Lemon-glazed Raspberry Scones with Recipe

Recently I reconnected with my sister-in-law who’s settling in for retirement in Moses Lake. (I was maid-of-honor at their wedding 54 years ago!) She and my step-brother have been like snowbirds for a number of years, sometimes in Ocean Shores and sometimes in Arizona. My nephews, their wives and children live in the eastern part of Washington, so it means their nuclear family is mostly nearby now and I was so happy to find out about the move.

I told her oldest son that I’d like to mail her some cookies on a fairly regular basis as I’d done for my mother for the past few years, and he said she’d like it. It took a few messed up phone/text numbers but we worked it out and the first thing she requested was mini raspberry scones. Not knowing how long it takes USPS Priority Mail packages to travel across the mountains from Seattle to Moses Lake, I suggested cookies, found out that my brother’s favorite is peanut butter. Since she loves raspberries, I chose for her but didn’t tell her.

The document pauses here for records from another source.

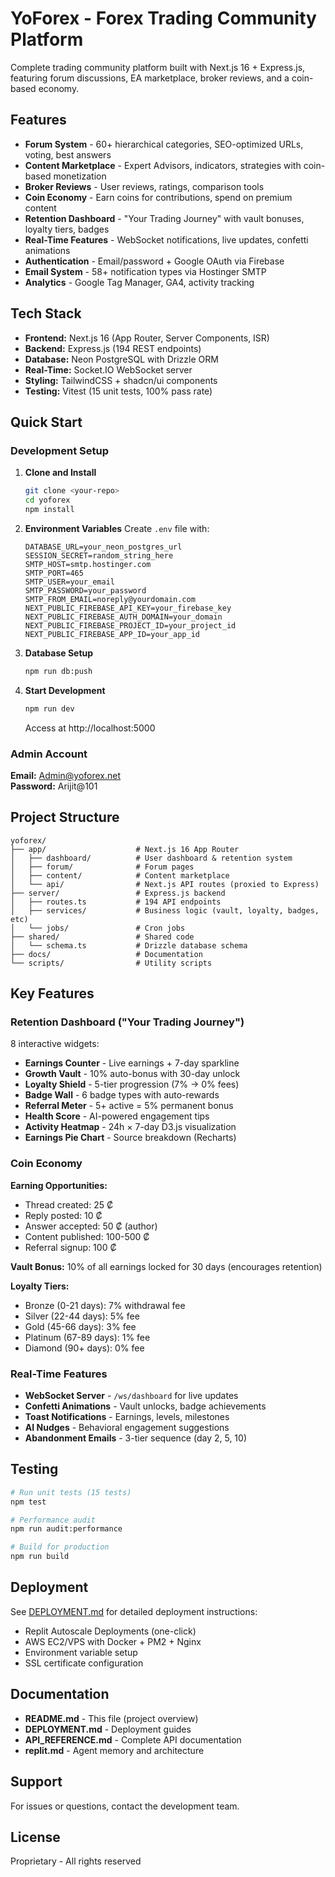 # YoForex - Forex Trading Community Platform

Complete trading community platform built with Next.js 16 + Express.js, featuring forum discussions, EA marketplace, broker reviews, and a coin-based economy.

## Features

- **Forum System** - 60+ hierarchical categories, SEO-optimized URLs, voting, best answers
- **Content Marketplace** - Expert Advisors, indicators, strategies with coin-based monetization
- **Broker Reviews** - User reviews, ratings, comparison tools
- **Coin Economy** - Earn coins for contributions, spend on premium content
- **Retention Dashboard** - "Your Trading Journey" with vault bonuses, loyalty tiers, badges
- **Real-Time Features** - WebSocket notifications, live updates, confetti animations
- **Authentication** - Email/password + Google OAuth via Firebase
- **Email System** - 58+ notification types via Hostinger SMTP
- **Analytics** - Google Tag Manager, GA4, activity tracking

## Tech Stack

- **Frontend:** Next.js 16 (App Router, Server Components, ISR)
- **Backend:** Express.js (194 REST endpoints)
- **Database:** Neon PostgreSQL with Drizzle ORM
- **Real-Time:** Socket.IO WebSocket server
- **Styling:** TailwindCSS + shadcn/ui components
- **Testing:** Vitest (15 unit tests, 100% pass rate)

## Quick Start

### Development Setup

1. **Clone and Install**
   ```bash
   git clone <your-repo>
   cd yoforex
   npm install
   ```

2. **Environment Variables**
   Create `.env` file with:
   ```env
   DATABASE_URL=your_neon_postgres_url
   SESSION_SECRET=random_string_here
   SMTP_HOST=smtp.hostinger.com
   SMTP_PORT=465
   SMTP_USER=your_email
   SMTP_PASSWORD=your_password
   SMTP_FROM_EMAIL=noreply@yourdomain.com
   NEXT_PUBLIC_FIREBASE_API_KEY=your_firebase_key
   NEXT_PUBLIC_FIREBASE_AUTH_DOMAIN=your_domain
   NEXT_PUBLIC_FIREBASE_PROJECT_ID=your_project_id
   NEXT_PUBLIC_FIREBASE_APP_ID=your_app_id
   ```

3. **Database Setup**
   ```bash
   npm run db:push
   ```

4. **Start Development**
   ```bash
   npm run dev
   ```
   
   Access at http://localhost:5000

### Admin Account

**Email:** Admin@yoforex.net  
**Password:** Arijit@101

## Project Structure

```
yoforex/
├── app/                    # Next.js 16 App Router
│   ├── dashboard/          # User dashboard & retention system
│   ├── forum/              # Forum pages
│   ├── content/            # Content marketplace
│   └── api/                # Next.js API routes (proxied to Express)
├── server/                 # Express.js backend
│   ├── routes.ts           # 194 API endpoints
│   ├── services/           # Business logic (vault, loyalty, badges, etc)
│   └── jobs/               # Cron jobs
├── shared/                 # Shared code
│   └── schema.ts           # Drizzle database schema
├── docs/                   # Documentation
└── scripts/                # Utility scripts
```

## Key Features

### Retention Dashboard ("Your Trading Journey")

8 interactive widgets:
- **Earnings Counter** - Live earnings + 7-day sparkline
- **Growth Vault** - 10% auto-bonus with 30-day unlock
- **Loyalty Shield** - 5-tier progression (7% → 0% fees)
- **Badge Wall** - 6 badge types with auto-rewards
- **Referral Meter** - 5+ active = 5% permanent bonus
- **Health Score** - AI-powered engagement tips
- **Activity Heatmap** - 24h × 7-day D3.js visualization
- **Earnings Pie Chart** - Source breakdown (Recharts)

### Coin Economy

**Earning Opportunities:**
- Thread created: 25 ₡
- Reply posted: 10 ₡
- Answer accepted: 50 ₡ (author)
- Content published: 100-500 ₡
- Referral signup: 100 ₡

**Vault Bonus:** 10% of all earnings locked for 30 days (encourages retention)

**Loyalty Tiers:**
- Bronze (0-21 days): 7% withdrawal fee
- Silver (22-44 days): 5% fee
- Gold (45-66 days): 3% fee
- Platinum (67-89 days): 1% fee
- Diamond (90+ days): 0% fee

### Real-Time Features

- **WebSocket Server** - `/ws/dashboard` for live updates
- **Confetti Animations** - Vault unlocks, badge achievements
- **Toast Notifications** - Earnings, levels, milestones
- **AI Nudges** - Behavioral engagement suggestions
- **Abandonment Emails** - 3-tier sequence (day 2, 5, 10)

## Testing

```bash
# Run unit tests (15 tests)
npm test

# Performance audit
npm run audit:performance

# Build for production
npm run build
```

## Deployment

See [DEPLOYMENT.md](./DEPLOYMENT.md) for detailed deployment instructions:
- Replit Autoscale Deployments (one-click)
- AWS EC2/VPS with Docker + PM2 + Nginx
- Environment variable setup
- SSL certificate configuration

## Documentation

- **README.md** - This file (project overview)
- **DEPLOYMENT.md** - Deployment guides
- **API_REFERENCE.md** - Complete API documentation
- **replit.md** - Agent memory and architecture

## Support

For issues or questions, contact the development team.

## License

Proprietary - All rights reserved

I made and shipped both my “Peanut Butter Butter Cookies” and my Raspberry Butter Cookies*. It took five, count ’em, five days to get there! USPS quoted me six days, so I was grateful it only took five, but honestly! The drive is only five hours, but the mail doesn’t travel in a straight line.

Plated beauty with hints of ingredients needed for success

Anyway, obviously I cannot send raspberry scones, even with Priority Mail, unless I want to pay $60 for overnight express, which is ridiculous. However, the thought of making them appealed to me, and NOT like those doughy scones filled with raspberry jam which can be bought at our State Fairs. So, longer story short, I made the full-sized scones for breakfast today and shared them with my neighbors. The secrets: adding frozen raspberries to the buttery dough at the same time as the liquid; a quick brush of half-and-half and sprinkle of sparkling sugar after they’re cut and on the baking sheet; and a drizzle of fresh lemon glaze as soon as they’re out of the oven. Oh, boy, are they good! (See 12/28/2021 update: better & easier recipe in new post. It skips the molding, shaping and the brushing on milk before the sparkling sugar! It’s based on my own drop scone recipe and the result is tastier than this version.)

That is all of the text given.